- Born: Thomas Stokes George Hughes Robertson-Aikman 25 February 1860 New Parks, England
- Died: 18 April 1948 (aged 88) Hamilton, Scotland

Medal record
Men's curling
Representing Great Britain
Olympic Games
| Gold medal – first place | 1924 Chamonix | Team |

= T. S. Robertson-Aikman =

Scottish soldier and curler

Lt.-Col. Thomas Stokes George Hughes Robertson-Aikman (25 February 1860 – 18 April 1948) was a Scottish soldier and curler.

==Early life==
Robertson-Aikman was educated at the Eton College and the Brasenose College, Oxford.

==Soldier==
Robertson-Aikman joined the 1st battalion, Royal Lanark Militia, in 1880. The following year the militia regiment was merged with the Highland Light Infantry (HLI). He commanded the 4th battalion HLI 1900–12, and during World War I, he commanded a district of the Royal Defence Corps.

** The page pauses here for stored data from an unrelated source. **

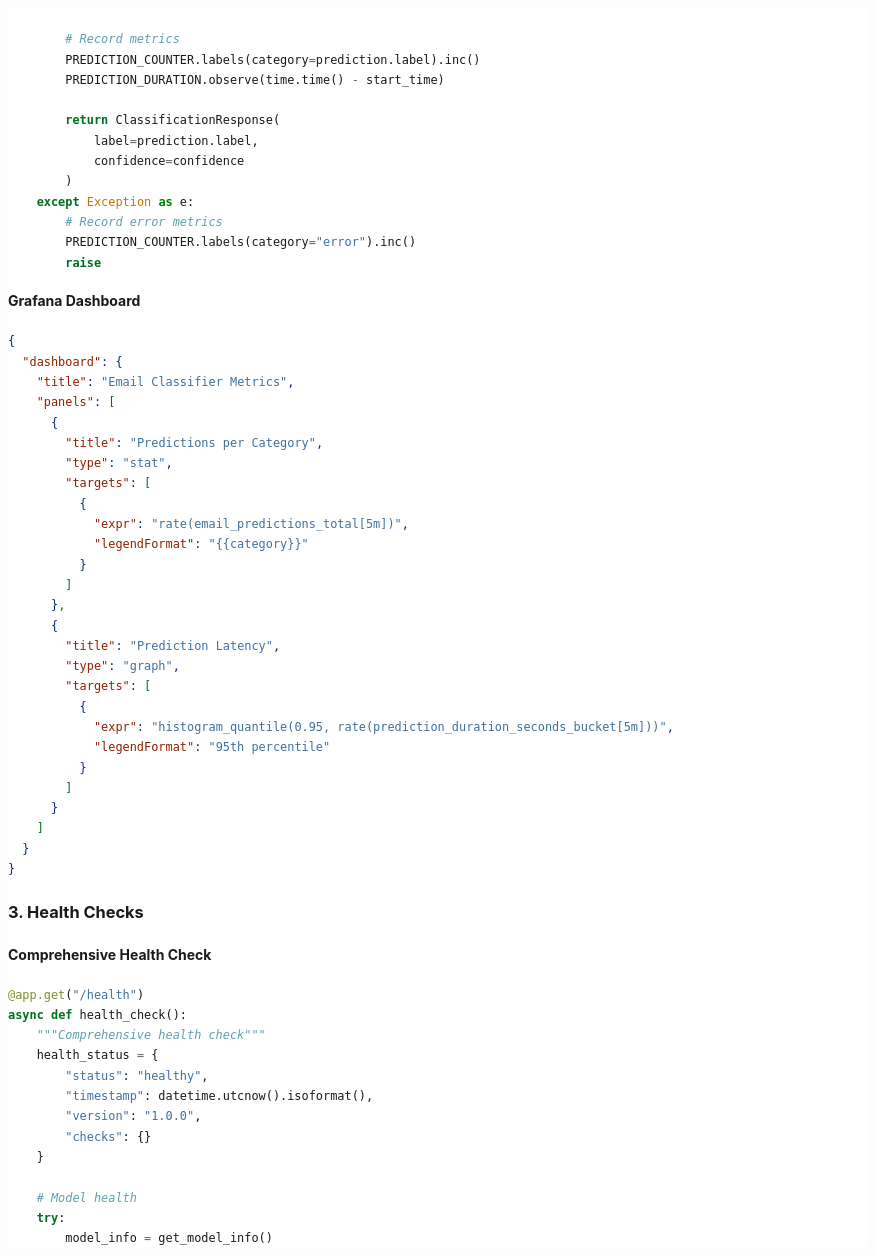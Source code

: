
 ```python
        
        # Record metrics
        PREDICTION_COUNTER.labels(category=prediction.label).inc()
        PREDICTION_DURATION.observe(time.time() - start_time)
        
        return ClassificationResponse(
            label=prediction.label,
            confidence=confidence
        )
    except Exception as e:
        # Record error metrics
        PREDICTION_COUNTER.labels(category="error").inc()
        raise
```

#### **Grafana Dashboard**
```json
{
  "dashboard": {
    "title": "Email Classifier Metrics",
    "panels": [
      {
        "title": "Predictions per Category",
        "type": "stat",
        "targets": [
          {
            "expr": "rate(email_predictions_total[5m])",
            "legendFormat": "{{category}}"
          }
        ]
      },
      {
        "title": "Prediction Latency",
        "type": "graph",
        "targets": [
          {
            "expr": "histogram_quantile(0.95, rate(prediction_duration_seconds_bucket[5m]))",
            "legendFormat": "95th percentile"
          }
        ]
      }
    ]
  }
}
```

### **3. Health Checks**

#### **Comprehensive Health Check**
```python
@app.get("/health")
async def health_check():
    """Comprehensive health check"""
    health_status = {
        "status": "healthy",
        "timestamp": datetime.utcnow().isoformat(),
        "version": "1.0.0",
        "checks": {}
    }
    
    # Model health
    try:
        model_info = get_model_info()
```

He was appointed CB in the 1923 King's Birthday Honours.

==Curler==
Robertson-Aikman was non-playing captain of the British curling team which won the gold medal at the 1924 Winter Olympics in Chamonix (France). Other team members were Laurence Jackson, Robin Welsh, William K. Jackson, Thomas Murray, John McLeod, William Brown and D. G. Astley. Sweden and France won the silver and bronze medals respectively.